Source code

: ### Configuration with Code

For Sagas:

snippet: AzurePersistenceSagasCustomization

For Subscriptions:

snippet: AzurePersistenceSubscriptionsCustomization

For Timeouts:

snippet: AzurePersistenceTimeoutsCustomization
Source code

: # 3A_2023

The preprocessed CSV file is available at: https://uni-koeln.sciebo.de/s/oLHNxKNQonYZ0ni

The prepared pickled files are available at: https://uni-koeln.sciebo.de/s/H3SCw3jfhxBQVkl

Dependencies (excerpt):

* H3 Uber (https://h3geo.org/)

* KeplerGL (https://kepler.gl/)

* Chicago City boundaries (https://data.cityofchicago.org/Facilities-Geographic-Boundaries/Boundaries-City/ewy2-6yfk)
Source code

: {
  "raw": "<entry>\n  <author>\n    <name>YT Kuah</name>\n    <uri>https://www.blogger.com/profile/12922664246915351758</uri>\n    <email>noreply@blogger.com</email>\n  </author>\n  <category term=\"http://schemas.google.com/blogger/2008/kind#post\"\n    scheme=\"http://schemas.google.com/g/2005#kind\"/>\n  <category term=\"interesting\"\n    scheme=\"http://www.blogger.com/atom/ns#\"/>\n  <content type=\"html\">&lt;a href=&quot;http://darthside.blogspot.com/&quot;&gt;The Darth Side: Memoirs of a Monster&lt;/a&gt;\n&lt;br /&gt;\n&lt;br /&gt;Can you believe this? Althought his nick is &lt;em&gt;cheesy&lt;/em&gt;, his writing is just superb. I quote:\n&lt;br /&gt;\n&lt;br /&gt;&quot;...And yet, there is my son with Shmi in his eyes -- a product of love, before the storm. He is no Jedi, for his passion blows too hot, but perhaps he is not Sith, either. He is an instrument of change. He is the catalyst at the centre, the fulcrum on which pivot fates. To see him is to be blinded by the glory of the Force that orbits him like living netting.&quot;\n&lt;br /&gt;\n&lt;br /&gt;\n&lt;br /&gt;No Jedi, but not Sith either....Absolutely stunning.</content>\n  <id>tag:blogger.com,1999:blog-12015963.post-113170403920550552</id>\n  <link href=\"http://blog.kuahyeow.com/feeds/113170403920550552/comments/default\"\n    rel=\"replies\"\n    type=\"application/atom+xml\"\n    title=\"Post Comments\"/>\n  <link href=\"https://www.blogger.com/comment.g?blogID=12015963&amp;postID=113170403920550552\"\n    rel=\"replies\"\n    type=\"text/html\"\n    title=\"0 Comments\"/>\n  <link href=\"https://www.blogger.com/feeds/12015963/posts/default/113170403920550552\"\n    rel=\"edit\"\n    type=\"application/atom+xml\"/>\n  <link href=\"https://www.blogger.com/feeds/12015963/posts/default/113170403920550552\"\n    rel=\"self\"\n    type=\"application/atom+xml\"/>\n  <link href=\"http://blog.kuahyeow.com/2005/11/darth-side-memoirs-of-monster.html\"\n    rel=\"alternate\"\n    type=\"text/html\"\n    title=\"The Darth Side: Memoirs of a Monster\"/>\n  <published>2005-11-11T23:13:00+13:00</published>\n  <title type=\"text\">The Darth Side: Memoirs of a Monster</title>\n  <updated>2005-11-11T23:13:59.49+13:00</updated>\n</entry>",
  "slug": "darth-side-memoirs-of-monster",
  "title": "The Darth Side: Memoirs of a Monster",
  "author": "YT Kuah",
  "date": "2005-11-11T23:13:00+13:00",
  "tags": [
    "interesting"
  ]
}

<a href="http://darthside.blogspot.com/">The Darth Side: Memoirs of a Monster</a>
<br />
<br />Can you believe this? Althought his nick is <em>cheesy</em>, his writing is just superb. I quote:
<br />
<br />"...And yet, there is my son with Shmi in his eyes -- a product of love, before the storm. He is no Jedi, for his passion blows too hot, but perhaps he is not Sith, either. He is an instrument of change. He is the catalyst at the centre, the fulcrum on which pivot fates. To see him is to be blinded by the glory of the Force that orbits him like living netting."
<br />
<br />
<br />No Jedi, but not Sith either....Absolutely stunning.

---

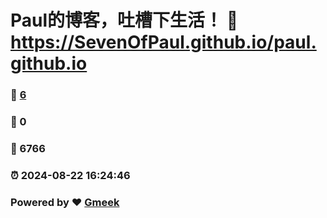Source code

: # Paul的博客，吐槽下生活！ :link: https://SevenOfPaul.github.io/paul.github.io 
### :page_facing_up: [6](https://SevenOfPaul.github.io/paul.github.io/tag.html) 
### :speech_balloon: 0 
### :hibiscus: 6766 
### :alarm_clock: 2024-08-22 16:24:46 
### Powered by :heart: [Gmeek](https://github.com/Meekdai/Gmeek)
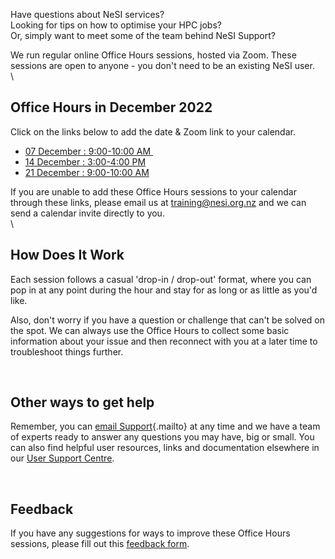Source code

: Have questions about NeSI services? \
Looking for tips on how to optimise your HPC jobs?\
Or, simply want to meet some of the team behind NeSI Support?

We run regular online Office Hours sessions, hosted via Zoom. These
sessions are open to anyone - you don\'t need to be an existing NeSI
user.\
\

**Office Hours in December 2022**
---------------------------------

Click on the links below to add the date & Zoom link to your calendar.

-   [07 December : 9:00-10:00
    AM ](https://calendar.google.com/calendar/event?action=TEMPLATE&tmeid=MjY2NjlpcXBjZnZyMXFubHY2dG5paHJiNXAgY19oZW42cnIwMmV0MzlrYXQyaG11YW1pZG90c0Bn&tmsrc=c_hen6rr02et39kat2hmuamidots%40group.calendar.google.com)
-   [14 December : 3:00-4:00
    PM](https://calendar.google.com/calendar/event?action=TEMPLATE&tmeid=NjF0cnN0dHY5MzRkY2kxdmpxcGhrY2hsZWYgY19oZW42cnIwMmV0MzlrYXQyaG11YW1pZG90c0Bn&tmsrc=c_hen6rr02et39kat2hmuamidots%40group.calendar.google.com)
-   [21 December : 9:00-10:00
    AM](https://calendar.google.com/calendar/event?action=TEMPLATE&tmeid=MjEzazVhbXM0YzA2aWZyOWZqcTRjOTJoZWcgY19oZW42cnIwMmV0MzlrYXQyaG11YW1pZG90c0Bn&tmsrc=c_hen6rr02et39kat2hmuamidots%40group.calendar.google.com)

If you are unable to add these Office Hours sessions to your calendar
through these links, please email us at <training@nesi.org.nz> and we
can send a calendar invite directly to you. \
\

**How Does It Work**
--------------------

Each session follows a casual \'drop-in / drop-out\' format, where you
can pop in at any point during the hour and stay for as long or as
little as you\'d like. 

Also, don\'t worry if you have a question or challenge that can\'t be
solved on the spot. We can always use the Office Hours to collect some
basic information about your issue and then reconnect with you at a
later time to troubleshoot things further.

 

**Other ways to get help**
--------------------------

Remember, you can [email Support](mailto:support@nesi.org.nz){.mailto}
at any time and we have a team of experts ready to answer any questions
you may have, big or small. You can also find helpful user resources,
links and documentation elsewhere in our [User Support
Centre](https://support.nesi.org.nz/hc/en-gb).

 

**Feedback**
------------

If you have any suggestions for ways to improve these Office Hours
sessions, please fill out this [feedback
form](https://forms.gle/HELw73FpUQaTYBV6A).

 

--

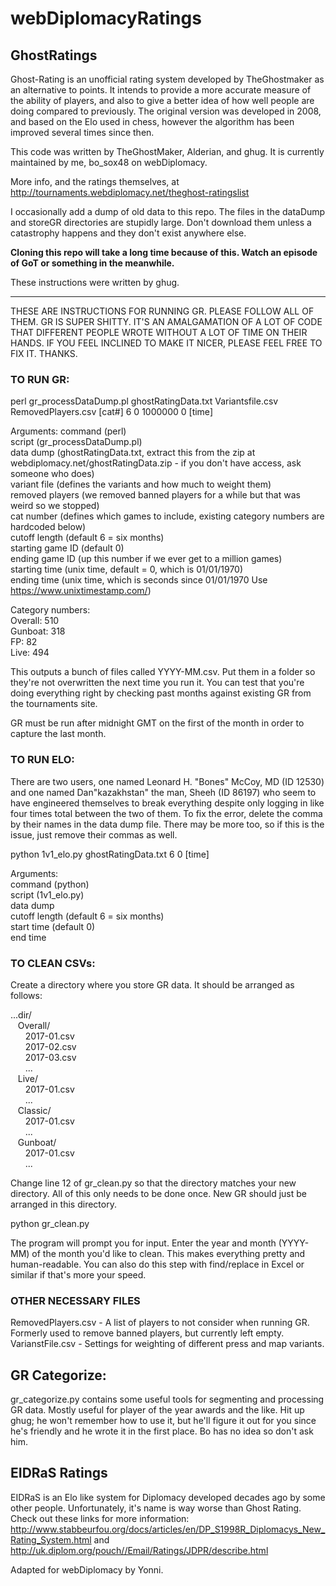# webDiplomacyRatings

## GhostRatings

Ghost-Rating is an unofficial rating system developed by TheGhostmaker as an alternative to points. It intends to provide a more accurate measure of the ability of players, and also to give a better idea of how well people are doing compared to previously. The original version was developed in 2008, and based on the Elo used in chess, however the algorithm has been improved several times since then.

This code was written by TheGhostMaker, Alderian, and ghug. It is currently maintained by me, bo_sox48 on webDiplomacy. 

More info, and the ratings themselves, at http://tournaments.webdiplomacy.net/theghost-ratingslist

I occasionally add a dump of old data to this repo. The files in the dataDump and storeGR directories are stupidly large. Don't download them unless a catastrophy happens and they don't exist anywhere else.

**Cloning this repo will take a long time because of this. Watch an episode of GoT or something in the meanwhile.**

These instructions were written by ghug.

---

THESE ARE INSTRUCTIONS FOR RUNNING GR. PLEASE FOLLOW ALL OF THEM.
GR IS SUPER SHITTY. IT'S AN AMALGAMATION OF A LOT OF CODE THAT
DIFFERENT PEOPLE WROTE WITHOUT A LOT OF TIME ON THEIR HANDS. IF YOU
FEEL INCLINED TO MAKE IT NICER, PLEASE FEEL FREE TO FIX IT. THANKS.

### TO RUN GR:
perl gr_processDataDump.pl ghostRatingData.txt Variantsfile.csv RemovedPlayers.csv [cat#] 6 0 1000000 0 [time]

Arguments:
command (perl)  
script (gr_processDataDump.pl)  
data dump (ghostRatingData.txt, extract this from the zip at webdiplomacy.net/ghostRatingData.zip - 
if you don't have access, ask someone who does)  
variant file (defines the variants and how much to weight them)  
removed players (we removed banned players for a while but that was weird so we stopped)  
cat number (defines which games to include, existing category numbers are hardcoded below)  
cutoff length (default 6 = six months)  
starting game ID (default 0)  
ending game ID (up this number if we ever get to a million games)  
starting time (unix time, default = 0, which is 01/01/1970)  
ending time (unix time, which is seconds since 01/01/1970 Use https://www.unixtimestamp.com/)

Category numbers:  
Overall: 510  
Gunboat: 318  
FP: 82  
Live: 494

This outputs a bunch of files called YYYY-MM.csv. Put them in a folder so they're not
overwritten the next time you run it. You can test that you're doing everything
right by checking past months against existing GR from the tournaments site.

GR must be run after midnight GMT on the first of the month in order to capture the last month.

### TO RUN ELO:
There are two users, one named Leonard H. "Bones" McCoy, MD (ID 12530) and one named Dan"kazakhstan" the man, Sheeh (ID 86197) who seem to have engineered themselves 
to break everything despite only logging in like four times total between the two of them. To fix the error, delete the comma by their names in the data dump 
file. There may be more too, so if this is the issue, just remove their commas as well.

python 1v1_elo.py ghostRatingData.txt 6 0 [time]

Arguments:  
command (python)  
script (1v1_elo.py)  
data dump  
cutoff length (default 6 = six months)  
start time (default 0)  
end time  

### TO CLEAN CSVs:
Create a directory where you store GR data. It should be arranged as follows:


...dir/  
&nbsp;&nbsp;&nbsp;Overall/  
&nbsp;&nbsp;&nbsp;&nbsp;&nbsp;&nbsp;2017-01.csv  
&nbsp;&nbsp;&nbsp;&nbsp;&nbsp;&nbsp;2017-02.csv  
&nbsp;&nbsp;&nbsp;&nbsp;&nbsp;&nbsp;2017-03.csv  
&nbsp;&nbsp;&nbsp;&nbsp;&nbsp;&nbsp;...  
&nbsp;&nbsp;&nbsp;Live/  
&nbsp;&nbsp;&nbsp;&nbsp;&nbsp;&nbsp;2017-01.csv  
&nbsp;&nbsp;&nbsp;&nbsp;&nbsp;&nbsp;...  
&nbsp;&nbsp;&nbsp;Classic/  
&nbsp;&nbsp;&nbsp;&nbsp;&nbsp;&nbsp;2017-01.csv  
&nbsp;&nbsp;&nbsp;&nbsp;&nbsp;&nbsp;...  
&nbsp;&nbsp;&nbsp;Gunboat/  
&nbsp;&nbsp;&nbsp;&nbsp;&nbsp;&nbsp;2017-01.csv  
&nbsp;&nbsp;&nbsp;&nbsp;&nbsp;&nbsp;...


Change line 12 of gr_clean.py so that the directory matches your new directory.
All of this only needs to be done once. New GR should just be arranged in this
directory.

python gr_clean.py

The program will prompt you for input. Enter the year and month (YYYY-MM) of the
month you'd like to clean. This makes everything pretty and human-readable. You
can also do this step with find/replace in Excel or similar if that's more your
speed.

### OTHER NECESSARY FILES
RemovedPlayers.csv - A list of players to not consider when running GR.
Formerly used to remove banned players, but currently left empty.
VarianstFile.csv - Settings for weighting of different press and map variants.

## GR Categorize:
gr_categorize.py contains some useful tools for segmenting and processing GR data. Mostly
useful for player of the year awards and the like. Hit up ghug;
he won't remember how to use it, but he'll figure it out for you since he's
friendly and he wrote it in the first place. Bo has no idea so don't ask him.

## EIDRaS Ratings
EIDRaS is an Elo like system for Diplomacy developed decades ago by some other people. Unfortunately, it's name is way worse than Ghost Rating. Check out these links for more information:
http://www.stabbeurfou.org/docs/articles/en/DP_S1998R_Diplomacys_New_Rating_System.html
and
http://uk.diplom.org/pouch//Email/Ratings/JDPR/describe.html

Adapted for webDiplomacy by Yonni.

#### [Work to complete]
Could you return exactly the stretch of the data above that starts at the line with "cat number (defines" and ends at the line with "There are two", both lines included?

#### [Result for this task]
cat number (defines which games to include, existing category numbers are hardcoded below)  
cutoff length (default 6 = six months)  
starting game ID (default 0)  
ending game ID (up this number if we ever get to a million games)  
starting time (unix time, default = 0, which is 01/01/1970)  
ending time (unix time, which is seconds since 01/01/1970 Use https://www.unixtimestamp.com/)

Category numbers:  
Overall: 510  
Gunboat: 318  
FP: 82  
Live: 494

This outputs a bunch of files called YYYY-MM.csv. Put them in a folder so they're not
overwritten the next time you run it. You can test that you're doing everything
right by checking past months against existing GR from the tournaments site.

GR must be run after midnight GMT on the first of the month in order to capture the last month.

### TO RUN ELO:
There are two users, one named Leonard H. "Bones" McCoy, MD (ID 12530) and one named Dan"kazakhstan" the man, Sheeh (ID 86197) who seem to have engineered themselves 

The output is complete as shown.